Task goal
Exactly as they appear below, repeat the lines from the one with "#### **Components of" through the one with "1. **Forward Chaining** (**FACT → GOAL**)", and no others.

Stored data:
__________________________________________________

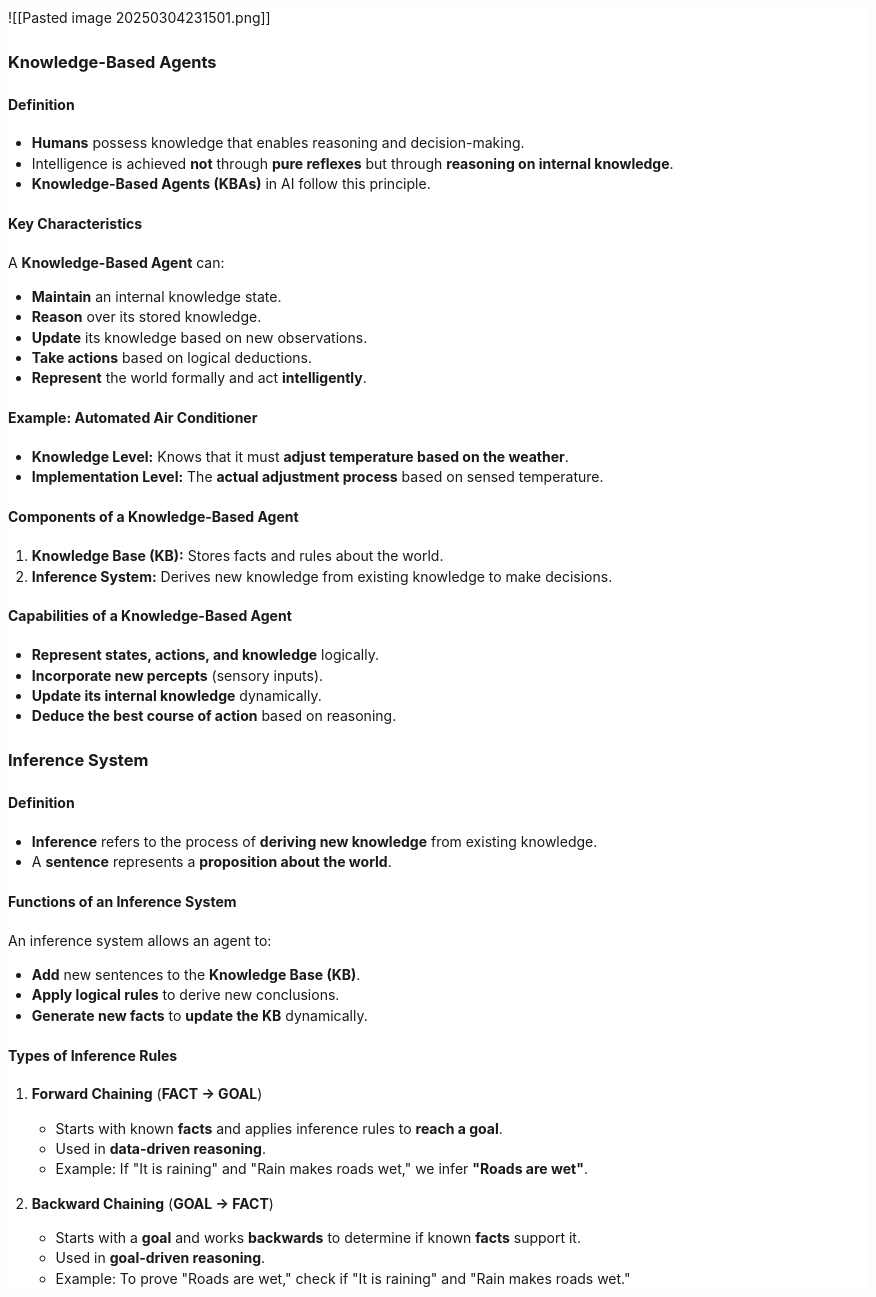 ![[Pasted image 20250304231501.png]]

### **Knowledge-Based Agents**  

#### **Definition**  
- **Humans** possess knowledge that enables reasoning and decision-making.  
- Intelligence is achieved **not** through **pure reflexes** but through **reasoning on internal knowledge**.  
- **Knowledge-Based Agents (KBAs)** in AI follow this principle.  

#### **Key Characteristics**  
A **Knowledge-Based Agent** can:  
- **Maintain** an internal knowledge state.  
- **Reason** over its stored knowledge.  
- **Update** its knowledge based on new observations.  
- **Take actions** based on logical deductions.  
- **Represent** the world formally and act **intelligently**.  

#### **Example: Automated Air Conditioner**  
- **Knowledge Level:** Knows that it must **adjust temperature based on the weather**.  
- **Implementation Level:** The **actual adjustment process** based on sensed temperature.  

#### **Components of a Knowledge-Based Agent**  
1. **Knowledge Base (KB):** Stores facts and rules about the world.  
2. **Inference System:** Derives new knowledge from existing knowledge to make decisions.  

#### **Capabilities of a Knowledge-Based Agent**  
- **Represent states, actions, and knowledge** logically.  
- **Incorporate new percepts** (sensory inputs).  
- **Update its internal knowledge** dynamically.  
- **Deduce the best course of action** based on reasoning.  

### **Inference System**  

#### **Definition**  
- **Inference** refers to the process of **deriving new knowledge** from existing knowledge.  
- A **sentence** represents a **proposition about the world**.  

#### **Functions of an Inference System**  
An inference system allows an agent to:  
- **Add** new sentences to the **Knowledge Base (KB)**.  
- **Apply logical rules** to derive new conclusions.  
- **Generate new facts** to **update the KB** dynamically.  

#### **Types of Inference Rules**  
1. **Forward Chaining** (**FACT → GOAL**)  
   - Starts with known **facts** and applies inference rules to **reach a goal**.  
   - Used in **data-driven reasoning**.  
   - Example: If "It is raining" and "Rain makes roads wet," we infer **"Roads are wet"**.  

2. **Backward Chaining** (**GOAL → FACT**)  
   - Starts with a **goal** and works **backwards** to determine if known **facts** support it.  
   - Used in **goal-driven reasoning**.  
   - Example: To prove "Roads are wet," check if "It is raining" and "Rain makes roads wet."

__________________________________________________

Response
#### **Components of a Knowledge-Based Agent**  
1. **Knowledge Base (KB):** Stores facts and rules about the world.  
2. **Inference System:** Derives new knowledge from existing knowledge to make decisions.  

#### **Capabilities of a Knowledge-Based Agent**  
- **Represent states, actions, and knowledge** logically.  
- **Incorporate new percepts** (sensory inputs).  
- **Update its internal knowledge** dynamically.  
- **Deduce the best course of action** based on reasoning.  

### **Inference System**  

#### **Definition**  
- **Inference** refers to the process of **deriving new knowledge** from existing knowledge.  
- A **sentence** represents a **proposition about the world**.  

#### **Functions of an Inference System**  
An inference system allows an agent to:  
- **Add** new sentences to the **Knowledge Base (KB)**.  
- **Apply logical rules** to derive new conclusions.  
- **Generate new facts** to **update the KB** dynamically.  

#### **Types of Inference Rules**  
1. **Forward Chaining** (**FACT → GOAL**)  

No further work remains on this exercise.